**What is expected:** Find and copy each line of the data that includes "Operations".

[Collected data]

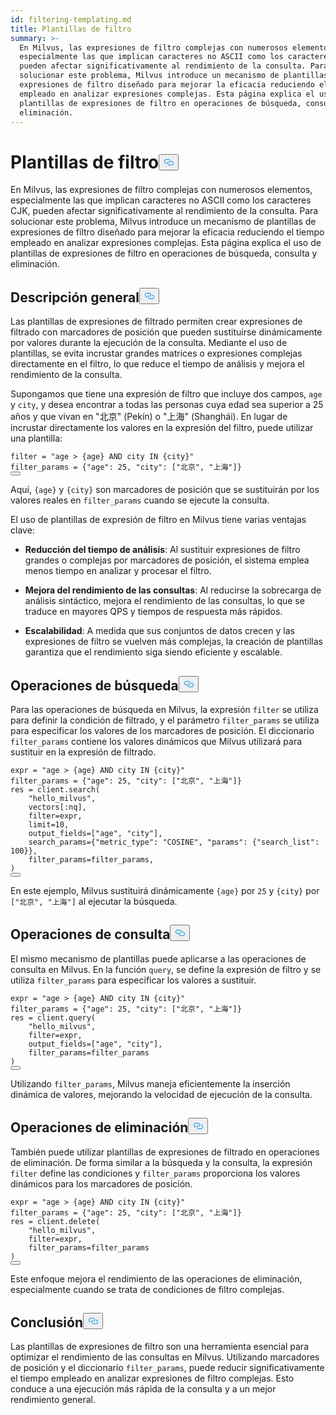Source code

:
 ```yaml
---
id: filtering-templating.md
title: Plantillas de filtro
summary: >-
  En Milvus, las expresiones de filtro complejas con numerosos elementos,
  especialmente las que implican caracteres no ASCII como los caracteres CJK,
  pueden afectar significativamente al rendimiento de la consulta. Para
  solucionar este problema, Milvus introduce un mecanismo de plantillas de
  expresiones de filtro diseñado para mejorar la eficacia reduciendo el tiempo
  empleado en analizar expresiones complejas. Esta página explica el uso de
  plantillas de expresiones de filtro en operaciones de búsqueda, consulta y
  eliminación.
---
```

<h1 id="Filter-Templating" class="common-anchor-header">Plantillas de filtro<button data-href="#Filter-Templating" class="anchor-icon" translate="no">
      <svg translate="no"
        aria-hidden="true"
        focusable="false"
        height="20"
        version="1.1"
        viewBox="0 0 16 16"
        width="16"
      >
        <path
          fill="#0092E4"
          fill-rule="evenodd"
          d="M4 9h1v1H4c-1.5 0-3-1.69-3-3.5S2.55 3 4 3h4c1.45 0 3 1.69 3 3.5 0 1.41-.91 2.72-2 3.25V8.59c.58-.45 1-1.27 1-2.09C10 5.22 8.98 4 8 4H4c-.98 0-2 1.22-2 2.5S3 9 4 9zm9-3h-1v1h1c1 0 2 1.22 2 2.5S13.98 12 13 12H9c-.98 0-2-1.22-2-2.5 0-.83.42-1.64 1-2.09V6.25c-1.09.53-2 1.84-2 3.25C6 11.31 7.55 13 9 13h4c1.45 0 3-1.69 3-3.5S14.5 6 13 6z"
        ></path>
      </svg>
    </button></h1><p>En Milvus, las expresiones de filtro complejas con numerosos elementos, especialmente las que implican caracteres no ASCII como los caracteres CJK, pueden afectar significativamente al rendimiento de la consulta. Para solucionar este problema, Milvus introduce un mecanismo de plantillas de expresiones de filtro diseñado para mejorar la eficacia reduciendo el tiempo empleado en analizar expresiones complejas. Esta página explica el uso de plantillas de expresiones de filtro en operaciones de búsqueda, consulta y eliminación.</p>
<h2 id="Overview" class="common-anchor-header">Descripción general<button data-href="#Overview" class="anchor-icon" translate="no">
      <svg translate="no"
        aria-hidden="true"
        focusable="false"
        height="20"
        version="1.1"
        viewBox="0 0 16 16"
        width="16"
      >
        <path
          fill="#0092E4"
          fill-rule="evenodd"
          d="M4 9h1v1H4c-1.5 0-3-1.69-3-3.5S2.55 3 4 3h4c1.45 0 3 1.69 3 3.5 0 1.41-.91 2.72-2 3.25V8.59c.58-.45 1-1.27 1-2.09C10 5.22 8.98 4 8 4H4c-.98 0-2 1.22-2 2.5S3 9 4 9zm9-3h-1v1h1c1 0 2 1.22 2 2.5S13.98 12 13 12H9c-.98 0-2-1.22-2-2.5 0-.83.42-1.64 1-2.09V6.25c-1.09.53-2 1.84-2 3.25C6 11.31 7.55 13 9 13h4c1.45 0 3-1.69 3-3.5S14.5 6 13 6z"
        ></path>
      </svg>
    </button></h2><p>Las plantillas de expresiones de filtrado permiten crear expresiones de filtrado con marcadores de posición que pueden sustituirse dinámicamente por valores durante la ejecución de la consulta. Mediante el uso de plantillas, se evita incrustar grandes matrices o expresiones complejas directamente en el filtro, lo que reduce el tiempo de análisis y mejora el rendimiento de la consulta.</p>
<p>Supongamos que tiene una expresión de filtro que incluye dos campos, <code translate="no">age</code> y <code translate="no">city</code>, y desea encontrar a todas las personas cuya edad sea superior a 25 años y que vivan en "北京" (Pekín) o "上海" (Shanghái). En lugar de incrustar directamente los valores en la expresión del filtro, puede utilizar una plantilla:</p>
<pre><code translate="no" class="language-python"><span class="hljs-built_in">filter</span> = <span class="hljs-string">&quot;age &gt; {age} AND city IN {city}&quot;</span>
filter_params = {<span class="hljs-string">&quot;age&quot;</span>: <span class="hljs-number">25</span>, <span class="hljs-string">&quot;city&quot;</span>: [<span class="hljs-string">&quot;北京&quot;</span>, <span class="hljs-string">&quot;上海&quot;</span>]}
<button class="copy-code-btn"></button></code></pre>
<p>Aquí, <code translate="no">{age}</code> y <code translate="no">{city}</code> son marcadores de posición que se sustituirán por los valores reales en <code translate="no">filter_params</code> cuando se ejecute la consulta.</p>
<p>El uso de plantillas de expresión de filtro en Milvus tiene varias ventajas clave:</p>
<ul>
<li><p><strong>Reducción del tiempo de análisis</strong>: Al sustituir expresiones de filtro grandes o complejas por marcadores de posición, el sistema emplea menos tiempo en analizar y procesar el filtro.</p></li>
<li><p><strong>Mejora del rendimiento de las consultas</strong>: Al reducirse la sobrecarga de análisis sintáctico, mejora el rendimiento de las consultas, lo que se traduce en mayores QPS y tiempos de respuesta más rápidos.</p></li>
<li><p><strong>Escalabilidad</strong>: A medida que sus conjuntos de datos crecen y las expresiones de filtro se vuelven más complejas, la creación de plantillas garantiza que el rendimiento siga siendo eficiente y escalable.</p></li>
</ul>
<h2 id="Search-Operations" class="common-anchor-header">Operaciones de búsqueda<button data-href="#Search-Operations" class="anchor-icon" translate="no">
      <svg translate="no"
        aria-hidden="true"
        focusable="false"
        height="20"
        version="1.1"
        viewBox="0 0 16 16"
        width="16"
      >
        <path
          fill="#0092E4"
          fill-rule="evenodd"
          d="M4 9h1v1H4c-1.5 0-3-1.69-3-3.5S2.55 3 4 3h4c1.45 0 3 1.69 3 3.5 0 1.41-.91 2.72-2 3.25V8.59c.58-.45 1-1.27 1-2.09C10 5.22 8.98 4 8 4H4c-.98 0-2 1.22-2 2.5S3 9 4 9zm9-3h-1v1h1c1 0 2 1.22 2 2.5S13.98 12 13 12H9c-.98 0-2-1.22-2-2.5 0-.83.42-1.64 1-2.09V6.25c-1.09.53-2 1.84-2 3.25C6 11.31 7.55 13 9 13h4c1.45 0 3-1.69 3-3.5S14.5 6 13 6z"
        ></path>
      </svg>
    </button></h2><p>Para las operaciones de búsqueda en Milvus, la expresión <code translate="no">filter</code> se utiliza para definir la condición de filtrado, y el parámetro <code translate="no">filter_params</code> se utiliza para especificar los valores de los marcadores de posición. El diccionario <code translate="no">filter_params</code> contiene los valores dinámicos que Milvus utilizará para sustituir en la expresión de filtrado.</p>
<pre><code translate="no" class="language-python">expr = <span class="hljs-string">&quot;age &gt; {age} AND city IN {city}&quot;</span>
filter_params = {<span class="hljs-string">&quot;age&quot;</span>: <span class="hljs-number">25</span>, <span class="hljs-string">&quot;city&quot;</span>: [<span class="hljs-string">&quot;北京&quot;</span>, <span class="hljs-string">&quot;上海&quot;</span>]}
res = client.search(
    <span class="hljs-string">&quot;hello_milvus&quot;</span>,
    vectors[:nq],
    <span class="hljs-built_in">filter</span>=expr,
    limit=<span class="hljs-number">10</span>,
    output_fields=[<span class="hljs-string">&quot;age&quot;</span>, <span class="hljs-string">&quot;city&quot;</span>],
    search_params={<span class="hljs-string">&quot;metric_type&quot;</span>: <span class="hljs-string">&quot;COSINE&quot;</span>, <span class="hljs-string">&quot;params&quot;</span>: {<span class="hljs-string">&quot;search_list&quot;</span>: <span class="hljs-number">100</span>}},
    filter_params=filter_params,
)
<button class="copy-code-btn"></button></code></pre>
<p>En este ejemplo, Milvus sustituirá dinámicamente <code translate="no">{age}</code> por <code translate="no">25</code> y <code translate="no">{city}</code> por <code translate="no">[&quot;北京&quot;, &quot;上海&quot;]</code> al ejecutar la búsqueda.</p>
<h2 id="Query-Operations" class="common-anchor-header">Operaciones de consulta<button data-href="#Query-Operations" class="anchor-icon" translate="no">
      <svg translate="no"
        aria-hidden="true"
        focusable="false"
        height="20"
        version="1.1"
        viewBox="0 0 16 16"
        width="16"
      >
        <path
          fill="#0092E4"
          fill-rule="evenodd"
          d="M4 9h1v1H4c-1.5 0-3-1.69-3-3.5S2.55 3 4 3h4c1.45 0 3 1.69 3 3.5 0 1.41-.91 2.72-2 3.25V8.59c.58-.45 1-1.27 1-2.09C10 5.22 8.98 4 8 4H4c-.98 0-2 1.22-2 2.5S3 9 4 9zm9-3h-1v1h1c1 0 2 1.22 2 2.5S13.98 12 13 12H9c-.98 0-2-1.22-2-2.5 0-.83.42-1.64 1-2.09V6.25c-1.09.53-2 1.84-2 3.25C6 11.31 7.55 13 9 13h4c1.45 0 3-1.69 3-3.5S14.5 6 13 6z"
        ></path>
      </svg>
    </button></h2><p>El mismo mecanismo de plantillas puede aplicarse a las operaciones de consulta en Milvus. En la función <code translate="no">query</code>, se define la expresión de filtro y se utiliza <code translate="no">filter_params</code> para especificar los valores a sustituir.</p>
<pre><code translate="no" class="language-python">expr = <span class="hljs-string">&quot;age &gt; {age} AND city IN {city}&quot;</span>
filter_params = {<span class="hljs-string">&quot;age&quot;</span>: <span class="hljs-number">25</span>, <span class="hljs-string">&quot;city&quot;</span>: [<span class="hljs-string">&quot;北京&quot;</span>, <span class="hljs-string">&quot;上海&quot;</span>]}
res = client.query(
    <span class="hljs-string">&quot;hello_milvus&quot;</span>,
    <span class="hljs-built_in">filter</span>=expr,
    output_fields=[<span class="hljs-string">&quot;age&quot;</span>, <span class="hljs-string">&quot;city&quot;</span>],
    filter_params=filter_params
)
<button class="copy-code-btn"></button></code></pre>
<p>Utilizando <code translate="no">filter_params</code>, Milvus maneja eficientemente la inserción dinámica de valores, mejorando la velocidad de ejecución de la consulta.</p>
<h2 id="Delete-Operations" class="common-anchor-header">Operaciones de eliminación<button data-href="#Delete-Operations" class="anchor-icon" translate="no">
      <svg translate="no"
        aria-hidden="true"
        focusable="false"
        height="20"
        version="1.1"
        viewBox="0 0 16 16"
        width="16"
      >
        <path
          fill="#0092E4"
          fill-rule="evenodd"
          d="M4 9h1v1H4c-1.5 0-3-1.69-3-3.5S2.55 3 4 3h4c1.45 0 3 1.69 3 3.5 0 1.41-.91 2.72-2 3.25V8.59c.58-.45 1-1.27 1-2.09C10 5.22 8.98 4 8 4H4c-.98 0-2 1.22-2 2.5S3 9 4 9zm9-3h-1v1h1c1 0 2 1.22 2 2.5S13.98 12 13 12H9c-.98 0-2-1.22-2-2.5 0-.83.42-1.64 1-2.09V6.25c-1.09.53-2 1.84-2 3.25C6 11.31 7.55 13 9 13h4c1.45 0 3-1.69 3-3.5S14.5 6 13 6z"
        ></path>
      </svg>
    </button></h2><p>También puede utilizar plantillas de expresiones de filtrado en operaciones de eliminación. De forma similar a la búsqueda y la consulta, la expresión <code translate="no">filter</code> define las condiciones y <code translate="no">filter_params</code> proporciona los valores dinámicos para los marcadores de posición.</p>
<pre><code translate="no" class="language-python">expr = <span class="hljs-string">&quot;age &gt; {age} AND city IN {city}&quot;</span>
filter_params = {<span class="hljs-string">&quot;age&quot;</span>: <span class="hljs-number">25</span>, <span class="hljs-string">&quot;city&quot;</span>: [<span class="hljs-string">&quot;北京&quot;</span>, <span class="hljs-string">&quot;上海&quot;</span>]}
res = client.delete(
    <span class="hljs-string">&quot;hello_milvus&quot;</span>,
    <span class="hljs-built_in">filter</span>=expr,
    filter_params=filter_params
)
<button class="copy-code-btn"></button></code></pre>
<p>Este enfoque mejora el rendimiento de las operaciones de eliminación, especialmente cuando se trata de condiciones de filtro complejas.</p>
<h2 id="Conclusion" class="common-anchor-header">Conclusión<button data-href="#Conclusion" class="anchor-icon" translate="no">
      <svg translate="no"
        aria-hidden="true"
        focusable="false"
        height="20"
        version="1.1"
        viewBox="0 0 16 16"
        width="16"
      >
        <path
          fill="#0092E4"
          fill-rule="evenodd"
          d="M4 9h1v1H4c-1.5 0-3-1.69-3-3.5S2.55 3 4 3h4c1.45 0 3 1.69 3 3.5 0 1.41-.91 2.72-2 3.25V8.59c.58-.45 1-1.27 1-2.09C10 5.22 8.98 4 8 4H4c-.98 0-2 1.22-2 2.5S3 9 4 9zm9-3h-1v1h1c1 0 2 1.22 2 2.5S13.98 12 13 12H9c-.98 0-2-1.22-2-2.5 0-.83.42-1.64 1-2.09V6.25c-1.09.53-2 1.84-2 3.25C6 11.31 7.55 13 9 13h4c1.45 0 3-1.69 3-3.5S14.5 6 13 6z"
        ></path>
      </svg>
    </button></h2><p>Las plantillas de expresiones de filtro son una herramienta esencial para optimizar el rendimiento de las consultas en Milvus. Utilizando marcadores de posición y el diccionario <code translate="no">filter_params</code>, puede reducir significativamente el tiempo empleado en analizar expresiones de filtro complejas. Esto conduce a una ejecución más rápida de la consulta y a un mejor rendimiento general.</p>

**Written reply:**
<h2 id="Search-Operations" class="common-anchor-header">Operaciones de búsqueda<button data-href="#Search-Operations" class="anchor-icon" translate="no">
<h2 id="Query-Operations" class="common-anchor-header">Operaciones de consulta<button data-href="#Query-Operations" class="anchor-icon" translate="no">
<h2 id="Delete-Operations" class="common-anchor-header">Operaciones de eliminación<button data-href="#Delete-Operations" class="anchor-icon" translate="no">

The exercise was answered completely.